Records shown START
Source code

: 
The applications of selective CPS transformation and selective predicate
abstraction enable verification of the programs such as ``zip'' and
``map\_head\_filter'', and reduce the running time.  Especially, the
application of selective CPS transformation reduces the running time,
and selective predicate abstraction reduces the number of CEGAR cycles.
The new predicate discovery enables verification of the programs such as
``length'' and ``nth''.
Records shown END
Records shown START
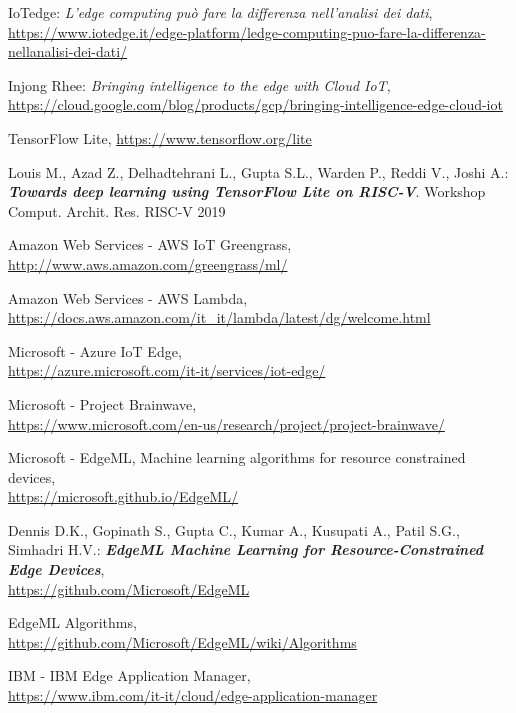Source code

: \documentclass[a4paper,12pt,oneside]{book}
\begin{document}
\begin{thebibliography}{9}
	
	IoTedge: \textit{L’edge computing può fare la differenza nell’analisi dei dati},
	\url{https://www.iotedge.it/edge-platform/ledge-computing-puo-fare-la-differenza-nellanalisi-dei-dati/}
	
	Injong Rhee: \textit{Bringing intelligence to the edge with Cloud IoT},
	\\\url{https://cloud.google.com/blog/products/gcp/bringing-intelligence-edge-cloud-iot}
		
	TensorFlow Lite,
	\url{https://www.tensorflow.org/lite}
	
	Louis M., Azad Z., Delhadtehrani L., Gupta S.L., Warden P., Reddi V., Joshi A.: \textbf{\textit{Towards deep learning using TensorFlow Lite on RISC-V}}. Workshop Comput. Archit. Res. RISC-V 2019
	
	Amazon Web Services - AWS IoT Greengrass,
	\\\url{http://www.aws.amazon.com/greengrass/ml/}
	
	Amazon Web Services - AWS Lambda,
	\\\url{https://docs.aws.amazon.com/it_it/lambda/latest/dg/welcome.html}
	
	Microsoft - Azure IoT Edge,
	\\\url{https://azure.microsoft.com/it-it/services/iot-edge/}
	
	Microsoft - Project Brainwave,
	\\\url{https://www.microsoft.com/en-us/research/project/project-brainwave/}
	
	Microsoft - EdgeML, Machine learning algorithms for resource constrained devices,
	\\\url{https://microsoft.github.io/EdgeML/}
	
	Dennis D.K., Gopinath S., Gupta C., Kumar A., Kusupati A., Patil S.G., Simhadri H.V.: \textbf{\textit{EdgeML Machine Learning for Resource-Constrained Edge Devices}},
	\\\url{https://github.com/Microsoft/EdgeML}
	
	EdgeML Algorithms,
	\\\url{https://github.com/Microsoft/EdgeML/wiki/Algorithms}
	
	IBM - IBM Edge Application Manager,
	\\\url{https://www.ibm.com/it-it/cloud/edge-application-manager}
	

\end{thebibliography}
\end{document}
Records shown END
**Directions:** Your task is to restate, word for word, only those lines above that fall between the line holding "Amazon Web Services - AWS IoT" and the line holding "Microsoft - Project", inclusive.

**Solution for this task:**
	Amazon Web Services - AWS IoT Greengrass,
	\\\url{http://www.aws.amazon.com/greengrass/ml/}
	
	Amazon Web Services - AWS Lambda,
	\\\url{https://docs.aws.amazon.com/it_it/lambda/latest/dg/welcome.html}
	
	Microsoft - Azure IoT Edge,
	\\\url{https://azure.microsoft.com/it-it/services/iot-edge/}
	
	Microsoft - Project Brainwave,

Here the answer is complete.